While we quickly lost confidence anything sensible would be gained by talking to Mr Disschar-je, we did accept the complimentary do-it-yourself arthritis cure before exiting quickly.

Next we decided to use an LLM to scrape the interview with the actual scientist who made the discovery and reproduce it here without acknowledgement.

“They did talk to Earth’s leadership a lot in the 1950’s,” ScrapeFace 7 bot confidentially asserted. “After the horrors of WW2 and the formation of the United Nations a council of alien civilisations decided to come to Earth and assess our readiness to “come out” into the community existing in outer space.”

But why didn’t we all find out at the time?

“It seems a recent ancestor of Pete Hesgeth was able to convince the aliens to take him for a joy ride and then took violent control of the dish shaped craft and crashed it into a forest. The resulting blame game convinced the aliens we were not ready and they left.”

But they’ve been checking in on us regularly?

“Constantly. But the last time they checked we’d let the dumbest in the herd run the world’s most powerful country and they’ve basically blocked our number for another century. Which is a shame because we’ll never get to study the impact of spreading conspiracy theories via social media on their civilisations.”

We did approach the alien community for comment but as yet none has been received. Bastards.

NATO votes to turn the USA off and on again

COMPLICATED PROBLEMS DEMAND SIMPLE SOLUTIONS as we all know from following right wing politics in recent years. And NATO has come up with the ideal solution to the tangled mess of horrors emanating from the USA.

“The only option open to us is tough love,” said NATO talking head Rudi Remarki. Our dear friends across the water have, as the phrase goes, lost the plot. If the USA was a pet, it would go straight to the vet. If it was a much loved family member, we would lovingly send it on a one way trip to Switzerland. But you can’t do those things with an entire nation.”

So Remarki had a more pertinent analogy, and the solution was blindingly obvious.

“If the USA was a computer, however, we would simply turn it off, and then turn it on again. It worked for my old laptop, and also with Dubya funnily enough,” claimed Remarki. “Let’s try it with the whole USA. Simples!”

Remarki asserted that NATO was unanimous in their decision. “Except for the USA themselves, of course,” he added. “But we classified the nation as clinically insane and unable to vote rationally. Officially, they abstained.”

In these batshit crazy times, the idea of pulling the plug – quite literally – on The Biglyest Nation On Earth, Ever seems positively rational.
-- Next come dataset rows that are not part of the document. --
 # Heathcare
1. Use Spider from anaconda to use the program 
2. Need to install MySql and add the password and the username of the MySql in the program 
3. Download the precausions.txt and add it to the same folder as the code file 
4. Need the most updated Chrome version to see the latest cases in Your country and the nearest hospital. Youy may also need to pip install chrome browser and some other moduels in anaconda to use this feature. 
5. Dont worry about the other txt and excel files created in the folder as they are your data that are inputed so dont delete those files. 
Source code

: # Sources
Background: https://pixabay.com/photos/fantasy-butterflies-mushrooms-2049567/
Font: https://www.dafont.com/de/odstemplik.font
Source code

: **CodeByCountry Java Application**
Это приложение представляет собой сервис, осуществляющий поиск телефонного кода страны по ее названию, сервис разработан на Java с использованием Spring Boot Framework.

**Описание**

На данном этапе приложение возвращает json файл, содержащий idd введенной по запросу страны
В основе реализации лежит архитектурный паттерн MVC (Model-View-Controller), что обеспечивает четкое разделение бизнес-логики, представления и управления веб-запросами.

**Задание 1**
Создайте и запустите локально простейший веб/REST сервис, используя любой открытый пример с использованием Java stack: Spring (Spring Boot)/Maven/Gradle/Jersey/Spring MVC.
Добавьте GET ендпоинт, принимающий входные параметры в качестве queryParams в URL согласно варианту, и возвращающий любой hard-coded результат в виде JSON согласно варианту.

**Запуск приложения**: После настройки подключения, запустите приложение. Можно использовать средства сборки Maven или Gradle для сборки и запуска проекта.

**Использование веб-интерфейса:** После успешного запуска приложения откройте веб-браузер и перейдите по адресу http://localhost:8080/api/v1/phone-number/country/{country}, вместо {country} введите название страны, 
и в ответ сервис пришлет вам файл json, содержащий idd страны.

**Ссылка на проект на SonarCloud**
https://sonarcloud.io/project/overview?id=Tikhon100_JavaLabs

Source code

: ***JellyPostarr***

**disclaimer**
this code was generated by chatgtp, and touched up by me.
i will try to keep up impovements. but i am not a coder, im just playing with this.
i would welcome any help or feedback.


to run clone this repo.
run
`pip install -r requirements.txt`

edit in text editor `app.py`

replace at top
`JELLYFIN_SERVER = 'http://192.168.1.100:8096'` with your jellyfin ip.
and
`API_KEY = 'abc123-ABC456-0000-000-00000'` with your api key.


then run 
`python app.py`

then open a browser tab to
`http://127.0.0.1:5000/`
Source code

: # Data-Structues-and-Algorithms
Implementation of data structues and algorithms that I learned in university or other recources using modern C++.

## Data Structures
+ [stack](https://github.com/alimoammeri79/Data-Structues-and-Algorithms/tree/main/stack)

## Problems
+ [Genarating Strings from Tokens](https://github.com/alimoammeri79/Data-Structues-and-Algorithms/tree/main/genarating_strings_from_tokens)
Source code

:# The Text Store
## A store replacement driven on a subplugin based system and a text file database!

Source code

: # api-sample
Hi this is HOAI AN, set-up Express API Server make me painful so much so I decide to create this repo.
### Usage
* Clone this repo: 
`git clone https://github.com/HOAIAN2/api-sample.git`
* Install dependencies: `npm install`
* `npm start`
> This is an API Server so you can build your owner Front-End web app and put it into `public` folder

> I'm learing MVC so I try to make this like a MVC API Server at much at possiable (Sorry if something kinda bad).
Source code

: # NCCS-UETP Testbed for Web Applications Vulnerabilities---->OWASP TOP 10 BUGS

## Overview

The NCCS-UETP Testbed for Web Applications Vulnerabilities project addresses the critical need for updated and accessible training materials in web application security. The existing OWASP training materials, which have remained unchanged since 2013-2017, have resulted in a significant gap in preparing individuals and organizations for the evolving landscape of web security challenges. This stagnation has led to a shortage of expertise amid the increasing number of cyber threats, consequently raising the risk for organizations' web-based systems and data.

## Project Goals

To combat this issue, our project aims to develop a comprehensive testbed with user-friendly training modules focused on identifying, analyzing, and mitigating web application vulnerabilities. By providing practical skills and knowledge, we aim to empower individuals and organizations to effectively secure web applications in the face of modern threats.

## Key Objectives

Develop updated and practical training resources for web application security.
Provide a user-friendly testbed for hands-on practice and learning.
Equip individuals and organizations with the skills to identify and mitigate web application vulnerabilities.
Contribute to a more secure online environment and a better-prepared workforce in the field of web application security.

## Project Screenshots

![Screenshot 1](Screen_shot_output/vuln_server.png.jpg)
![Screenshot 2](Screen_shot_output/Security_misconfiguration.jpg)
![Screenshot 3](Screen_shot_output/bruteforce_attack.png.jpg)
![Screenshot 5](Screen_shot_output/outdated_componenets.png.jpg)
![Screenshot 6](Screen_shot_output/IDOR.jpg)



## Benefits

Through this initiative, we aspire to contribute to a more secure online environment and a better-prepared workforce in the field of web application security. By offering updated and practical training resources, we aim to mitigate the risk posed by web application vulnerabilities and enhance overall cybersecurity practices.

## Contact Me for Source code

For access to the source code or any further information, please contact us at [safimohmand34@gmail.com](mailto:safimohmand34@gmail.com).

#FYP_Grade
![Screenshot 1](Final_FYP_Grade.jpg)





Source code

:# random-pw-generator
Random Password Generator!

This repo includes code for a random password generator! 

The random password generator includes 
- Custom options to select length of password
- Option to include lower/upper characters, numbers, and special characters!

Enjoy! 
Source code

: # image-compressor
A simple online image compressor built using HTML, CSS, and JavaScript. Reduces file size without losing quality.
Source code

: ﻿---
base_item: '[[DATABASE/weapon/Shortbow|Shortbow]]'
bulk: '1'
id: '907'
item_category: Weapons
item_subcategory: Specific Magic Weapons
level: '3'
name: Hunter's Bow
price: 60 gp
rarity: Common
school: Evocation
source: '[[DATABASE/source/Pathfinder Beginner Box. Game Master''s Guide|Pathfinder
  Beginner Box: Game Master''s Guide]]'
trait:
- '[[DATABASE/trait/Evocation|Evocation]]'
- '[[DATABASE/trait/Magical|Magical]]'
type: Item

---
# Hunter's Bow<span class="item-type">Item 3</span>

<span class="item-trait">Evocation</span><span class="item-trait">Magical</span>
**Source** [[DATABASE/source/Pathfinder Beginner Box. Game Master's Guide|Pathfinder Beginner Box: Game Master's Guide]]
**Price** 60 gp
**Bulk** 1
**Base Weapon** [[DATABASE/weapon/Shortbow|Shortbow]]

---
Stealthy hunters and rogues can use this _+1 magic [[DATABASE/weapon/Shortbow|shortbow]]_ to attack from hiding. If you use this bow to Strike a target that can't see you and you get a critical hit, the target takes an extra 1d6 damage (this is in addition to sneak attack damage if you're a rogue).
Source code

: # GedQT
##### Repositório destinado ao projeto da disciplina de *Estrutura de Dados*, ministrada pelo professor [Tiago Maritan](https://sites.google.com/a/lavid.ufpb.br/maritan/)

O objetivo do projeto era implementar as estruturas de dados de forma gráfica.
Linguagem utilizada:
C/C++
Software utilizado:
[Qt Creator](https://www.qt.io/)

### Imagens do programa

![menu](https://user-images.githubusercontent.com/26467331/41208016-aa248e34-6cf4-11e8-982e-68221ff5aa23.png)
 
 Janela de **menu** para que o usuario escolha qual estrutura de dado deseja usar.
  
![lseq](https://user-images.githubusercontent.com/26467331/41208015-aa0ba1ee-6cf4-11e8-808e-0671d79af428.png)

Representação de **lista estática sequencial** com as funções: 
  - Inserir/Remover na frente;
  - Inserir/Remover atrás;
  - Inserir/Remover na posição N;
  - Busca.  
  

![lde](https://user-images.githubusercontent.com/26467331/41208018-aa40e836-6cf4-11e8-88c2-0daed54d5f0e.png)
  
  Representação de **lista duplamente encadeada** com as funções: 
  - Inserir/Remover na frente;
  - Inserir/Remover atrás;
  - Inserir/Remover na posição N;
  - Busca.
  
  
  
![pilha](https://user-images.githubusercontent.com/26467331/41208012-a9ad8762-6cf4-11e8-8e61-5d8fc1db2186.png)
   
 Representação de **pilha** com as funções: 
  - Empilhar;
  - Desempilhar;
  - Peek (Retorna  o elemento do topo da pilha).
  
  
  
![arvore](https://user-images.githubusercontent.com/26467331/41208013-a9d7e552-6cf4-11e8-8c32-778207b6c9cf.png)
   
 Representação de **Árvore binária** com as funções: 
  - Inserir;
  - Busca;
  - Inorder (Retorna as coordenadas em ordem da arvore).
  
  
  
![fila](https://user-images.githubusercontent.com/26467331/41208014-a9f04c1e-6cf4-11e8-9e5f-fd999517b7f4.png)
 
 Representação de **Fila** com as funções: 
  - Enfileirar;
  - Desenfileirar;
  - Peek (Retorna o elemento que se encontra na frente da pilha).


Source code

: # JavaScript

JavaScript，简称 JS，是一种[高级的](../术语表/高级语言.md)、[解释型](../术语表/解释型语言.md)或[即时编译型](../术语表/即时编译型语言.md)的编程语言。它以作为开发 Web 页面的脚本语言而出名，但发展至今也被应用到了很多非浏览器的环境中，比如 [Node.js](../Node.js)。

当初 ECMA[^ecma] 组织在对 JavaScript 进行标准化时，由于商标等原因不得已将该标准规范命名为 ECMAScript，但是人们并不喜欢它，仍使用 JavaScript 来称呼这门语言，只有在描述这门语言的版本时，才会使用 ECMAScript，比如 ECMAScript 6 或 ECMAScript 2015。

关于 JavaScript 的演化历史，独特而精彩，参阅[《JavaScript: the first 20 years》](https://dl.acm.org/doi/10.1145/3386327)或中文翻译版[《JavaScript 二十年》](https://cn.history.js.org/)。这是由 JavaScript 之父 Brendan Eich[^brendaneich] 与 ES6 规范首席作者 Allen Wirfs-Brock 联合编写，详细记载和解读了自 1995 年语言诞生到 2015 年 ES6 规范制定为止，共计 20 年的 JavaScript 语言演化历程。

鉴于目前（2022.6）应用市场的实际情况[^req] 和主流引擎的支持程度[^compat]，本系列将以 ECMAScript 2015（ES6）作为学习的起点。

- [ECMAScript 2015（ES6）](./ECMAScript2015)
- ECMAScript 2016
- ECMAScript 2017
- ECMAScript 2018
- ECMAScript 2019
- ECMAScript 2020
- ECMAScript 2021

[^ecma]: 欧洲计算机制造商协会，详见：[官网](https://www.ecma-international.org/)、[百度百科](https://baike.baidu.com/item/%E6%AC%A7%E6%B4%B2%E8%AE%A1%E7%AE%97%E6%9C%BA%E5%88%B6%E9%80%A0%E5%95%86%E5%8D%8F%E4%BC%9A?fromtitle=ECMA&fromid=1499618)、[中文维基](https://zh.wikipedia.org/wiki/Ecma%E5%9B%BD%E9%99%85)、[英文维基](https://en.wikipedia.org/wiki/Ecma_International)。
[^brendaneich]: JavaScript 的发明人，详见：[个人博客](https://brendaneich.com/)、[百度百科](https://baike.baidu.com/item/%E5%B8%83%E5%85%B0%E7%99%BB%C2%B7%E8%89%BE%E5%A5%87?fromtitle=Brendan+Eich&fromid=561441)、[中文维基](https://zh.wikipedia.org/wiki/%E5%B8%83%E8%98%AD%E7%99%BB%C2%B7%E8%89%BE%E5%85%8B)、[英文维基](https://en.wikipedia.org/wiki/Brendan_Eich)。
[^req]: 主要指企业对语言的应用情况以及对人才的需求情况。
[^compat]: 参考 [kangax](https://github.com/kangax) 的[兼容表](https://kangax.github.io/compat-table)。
But what would that look like?

“Unlike our American friends , we have pondered the consequences,” said Remarki. “The USA will power down. No electricity, gas, oil, internet. Nothing. Blackout. The red, white and blue screen of death. Everything will stop, like a lockdown but done properly this time. Then we at NATO will slowly count to ten, in all our many and varied European languages, to be woke and piss off the Americans while it’s safe to do so. We will press the reset button. And then reboot the USA as if none of this batshit ever happened. But with a serious antivirus program installed this time.”

“And we will make the Americans pay for it.”